# Help understanding proof of isoperimetric inequality

1. Jul 13, 2007

### Deltinu

Hello All,

I've been self-studying Fourier Analysis: An Introduction by E.M. Stein and R. Shakarchi. I'm currently stuck on trying to understand part of the proof of the isoperimetric inequality in Chapter 4 (Some Applications of Fourier Series).

For those who have the book, I'm stuck around the top of page 105, where it is proved that if equality holds in the isoperimetric inequality, then the curve under consideration must be a circle. I'm having trouble seeing how they determine the formulas for x(s) and y(s) (how they determined that the Fourier coefficients of x(s) and y(s) are zero for all $$|n| \geq 2$$).

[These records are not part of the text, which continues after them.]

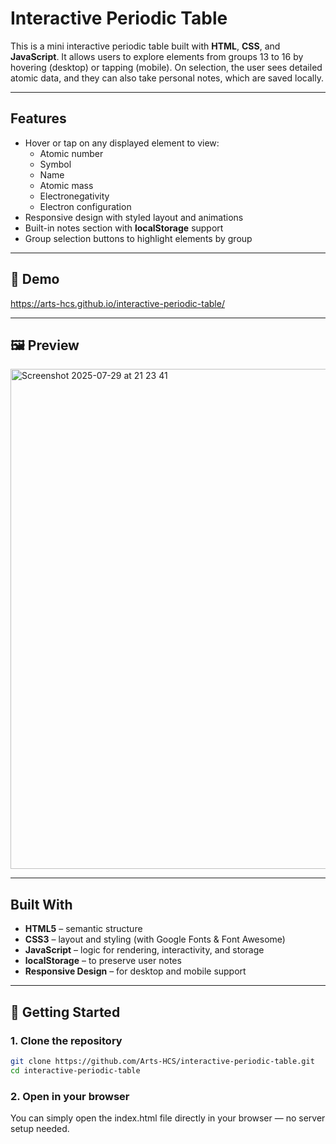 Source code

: # Interactive Periodic Table

This is a mini interactive periodic table built with **HTML**, **CSS**, and **JavaScript**. It allows users to explore elements from groups 13 to 16 by hovering (desktop) or tapping (mobile). On selection, the user sees detailed atomic data, and they can also take personal notes, which are saved locally.

---

## Features

- Hover or tap on any displayed element to view:
  - Atomic number
  - Symbol
  - Name
  - Atomic mass
  - Electronegativity
  - Electron configuration
- Responsive design with styled layout and animations
- Built-in notes section with **localStorage** support
- Group selection buttons to highlight elements by group

---

## 🧪 Demo

https://arts-hcs.github.io/interactive-periodic-table/

---

## 🖼️ Preview

<img width="1470" height="800" alt="Screenshot 2025-07-29 at 21 23 41" src="https://github.com/user-attachments/assets/d8a7c3ea-f35e-4cc9-bebc-fa32689f39c4" />


---

## Built With

- **HTML5** – semantic structure  
- **CSS3** – layout and styling (with Google Fonts & Font Awesome)  
- **JavaScript** – logic for rendering, interactivity, and storage  
- **localStorage** – to preserve user notes  
- **Responsive Design** – for desktop and mobile support

---

## 🚀 Getting Started

### 1. Clone the repository

```bash
git clone https://github.com/Arts-HCS/interactive-periodic-table.git
cd interactive-periodic-table
```

### 2. Open in your browser
You can simply open the index.html file directly in your browser — no server setup needed.

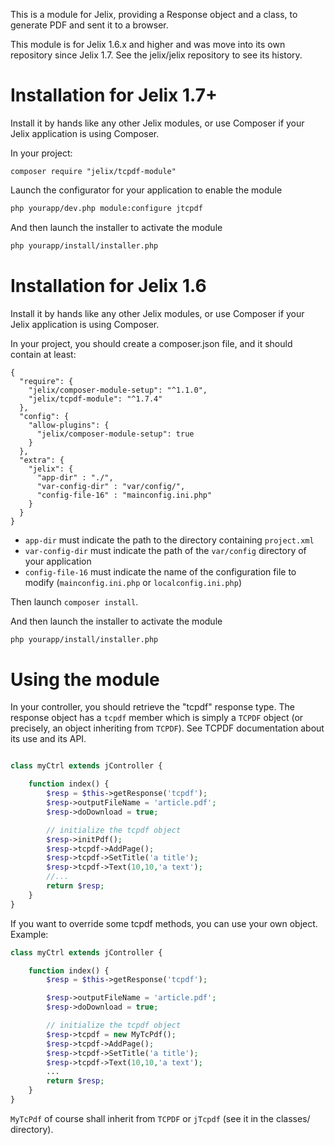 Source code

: This is a module for Jelix, providing a Response object and a class, to generate PDF
and sent it to a browser.

This module is for Jelix 1.6.x and higher and was move into its own repository
since Jelix 1.7. See the jelix/jelix repository to see its history.


Installation for Jelix 1.7+
============================

Install it by hands like any other Jelix modules, or use Composer if your
Jelix application is using Composer.

In your project:

```
composer require "jelix/tcpdf-module"
```


Launch the configurator for your application to enable the module

```bash
php yourapp/dev.php module:configure jtcpdf
```

And then launch the installer to activate the module

```bash
php yourapp/install/installer.php
```


Installation for Jelix 1.6
==========================

Install it by hands like any other Jelix modules, or use Composer if your
Jelix application is using Composer.

In your project, you should create a composer.json file, and it should contain
at least:

```
{
  "require": {
    "jelix/composer-module-setup": "^1.1.0",
    "jelix/tcpdf-module": "^1.7.4"
  },
  "config": {
    "allow-plugins": {
      "jelix/composer-module-setup": true
    }
  },
  "extra": {
    "jelix": {
      "app-dir" : "./",
      "var-config-dir" : "var/config/",
      "config-file-16" : "mainconfig.ini.php"
    }
  }
}
```

- `app-dir` must indicate the path to the directory containing `project.xml`
- `var-config-dir` must indicate the path of the `var/config` directory of your application
- `config-file-16` must indicate the name of the configuration file to modify (`mainconfig.ini.php` or `localconfig.ini.php`)

Then launch `composer install`.

And then launch the installer to activate the module

```bash
php yourapp/install/installer.php
```


Using the module
================

In your controller, you should retrieve the "tcpdf" response type. The response object
has a ```tcpdf``` member which is simply a ```TCPDF``` object (or precisely, an object
inheriting from ```TCPDF```). See TCPDF documentation about its use and its API.

```php

class myCtrl extends jController {

    function index() {
        $resp = $this->getResponse('tcpdf');
        $resp->outputFileName = 'article.pdf';
        $resp->doDownload = true;

        // initialize the tcpdf object
        $resp->initPdf();
        $resp->tcpdf->AddPage();
        $resp->tcpdf->SetTitle('a title');
        $resp->tcpdf->Text(10,10,'a text');
        //...
        return $resp;
    }
}
```


If you want to override some tcpdf methods, you can use your own object. 
Example:

```php
class myCtrl extends jController {

    function index() {
        $resp = $this->getResponse('tcpdf');

        $resp->outputFileName = 'article.pdf';
        $resp->doDownload = true;

        // initialize the tcpdf object
        $resp->tcpdf = new MyTcPdf();
        $resp->tcpdf->AddPage();
        $resp->tcpdf->SetTitle('a title');
        $resp->tcpdf->Text(10,10,'a text');
        ...
        return $resp;
    }
}
```

```MyTcPdf``` of course shall inherit from ```TCPDF``` or ```jTcpdf``` (see it in the
classes/ directory).

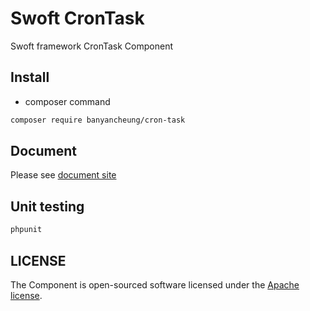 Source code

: # Swoft CronTask

Swoft framework CronTask Component 

## Install

- composer command

```bash
composer require banyancheung/cron-task
```

## Document

Please see [document site](https://doc.swoft.org)

## Unit testing

```bash
phpunit 
```

## LICENSE

The Component is open-sourced software licensed under the [Apache license](LICENSE).
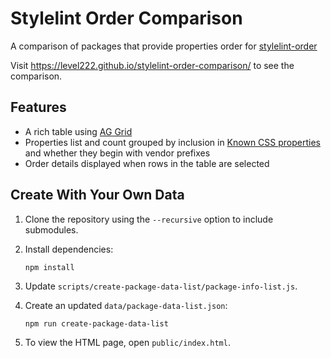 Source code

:# Stylelint Order Comparison

A comparison of packages that provide properties order for [stylelint-order](https://github.com/hudochenkov/stylelint-order)

Visit <https://level222.github.io/stylelint-order-comparison/> to see the comparison.

## Features

- A rich table using [AG Grid](https://www.ag-grid.com/)
- Properties list and count grouped by inclusion in [Known CSS properties](https://github.com/known-css/known-css-properties/public/) and whether they begin with vendor prefixes
- Order details displayed when rows in the table are selected

## Create With Your Own Data

1. Clone the repository using the `--recursive` option to include submodules.

2. Install dependencies:

    ```shell
    npm install
    ```

3. Update `scripts/create-package-data-list/package-info-list.js`.

4. Create an updated `data/package-data-list.json`:

    ```shell
    npm run create-package-data-list
    ```

5. To view the HTML page, open `public/index.html`.
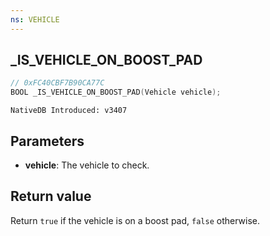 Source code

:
 ```yaml
---
ns: VEHICLE
---
```

## _IS_VEHICLE_ON_BOOST_PAD

```c
// 0xFC40CBF7B90CA77C
BOOL _IS_VEHICLE_ON_BOOST_PAD(Vehicle vehicle);
```

```
NativeDB Introduced: v3407
```

## Parameters
* **vehicle**: The vehicle to check.

## Return value
Return `true` if the vehicle is on a boost pad, `false` otherwise.
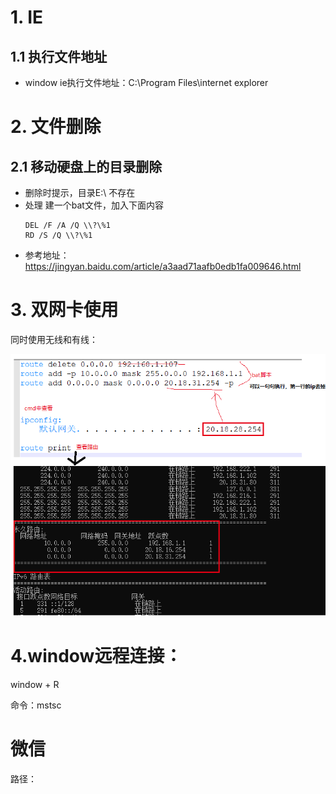 # 1. IE
## 1.1 执行文件地址
- window ie执行文件地址：C:\Program Files\internet explorer

# 2. 文件删除
## 2.1 移动硬盘上的目录删除
- 删除时提示，目录E:\ 不存在
- 处理
  建一个bat文件，加入下面内容
  ```
  DEL /F /A /Q \\?\%1
  RD /S /Q \\?\%1
  ```
- 参考地址：https://jingyan.baidu.com/article/a3aad71aafb0edb1fa009646.html

# 3. 双网卡使用

同时使用无线和有线：

![1533113441550](../../study_note_access/window/window上双网卡同时使用.png)

# 4.window远程连接：

window + R

命令：mstsc



# 微信

路径：

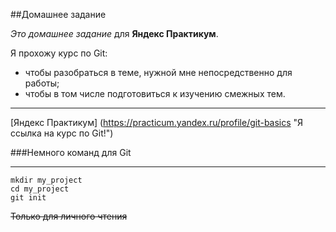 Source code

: ##Домашнее задание

_Это домашнее задание_ для **Яндекс Практикум**.

Я прохожу курс по Git:

- чтобы разобраться в теме, нужной мне непосредственно для работы;
- чтобы в том числе подготовиться к изучению смежных тем.

---

[Яндекс Практикум] (https://practicum.yandex.ru/profile/git-basics "Я ссылка на курс по Git!")

###Немного команд для Git

---

```
mkdir my_project
cd my_project
git init
```

~~Только для личного чтения~~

For those who don't have the book, here's the proof (paraphrased a bit), and where I'm stuck:

Theorem: Let $$\Gamma$$ be a simple closed curve in $$\mathbb{R}^2$$, with length $$\ell$$ and enclosed area $$\mathcal{A}$$. Then:

$$\mathcal{A} \leq \frac{\ell^2}{4\pi}$$

(Equality iff $$\Gamma$$ is a circle)

Assume WLOG that $$\ell = 2\pi$$, and let $$\gamma : [0,2\pi] \rightarrow \mathbb{R}^2,~\gamma (s) = ( x(s), y(s) )$$ be a parametrization by arc-length of the curve $$\Gamma$$. ( $$( x'(s)^2 + y'(s)^2 = 1$$ for all $$s \in [0,2\pi]$$ ). Also, assume $$\gamma$$ is at least once continuously differentiable.

This implies:

(1) $$\frac{1}{2\pi} \int_0^{2\pi}( x'(s)^2 + y'(s)^2 ) ds = 1$$

Because $$\Gamma$$ is simple and closed, x(s) and y(s) are $$2 \pi$$ periodic, and so they have Fourier series representations:

$$x(s) = \sum_{-\infty}^{\infty} a_n e^{ins} ~ {\rm and} ~ y(s) = \sum_{-\infty}^{\infty} b_n e^{ins}$$

The Fourier series of the functions' derivatives are:

$$x'(s) = \sum_{-\infty}^{\infty} a_n i n e^{ins} ~ {\rm and} ~ y'(s) = \sum_{-\infty}^{\infty} b_n in e^{ins}$$

They then apply Parseval's identity to (1), yielding:

(2) $$\sum_{-\infty}^{\infty} |n|^2 ( |a_n|^2 + |b_n|^2 ) = 1$$

By Green's theorem,

$$\mathcal A = \frac{1}{2}\left| \int_0^{2\pi} ( x(s) y'(s) - y(s)x'(s) ) ds \right|$$

They apply "the bilinear form" of Parseval's identity to the area integral:

$$\mathcal A = \pi \left| \sum_{-\infty}^{\infty} n( a_n \bar{b_n} - \bar{a_n} b_n ) \right|$$ ( $$\bar$$ denotes the complex conjugate ).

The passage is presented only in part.